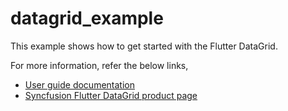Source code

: # datagrid_example

This example shows how to get started with the Flutter DataGrid.

For more information, refer the below links,
* [User guide documentation](https://help.syncfusion.com/flutter/datagrid/getting-started)
* [Syncfusion Flutter DataGrid product page](https://www.syncfusion.com/flutter-widgets/flutter-datagrid)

═══

> _Task description_
Could you write all the entries out again exactly, but without their pictures?

> _Answer section_
Source code

: # datagrid_example

This example shows how to get started with the Flutter DataGrid.

For more information, refer the below links,
* [User guide documentation](https://help.syncfusion.com/flutter/datagrid/getting-started)
* [Syncfusion Flutter DataGrid product page](https://www.syncfusion.com/flutter-widgets/flutter-datagrid)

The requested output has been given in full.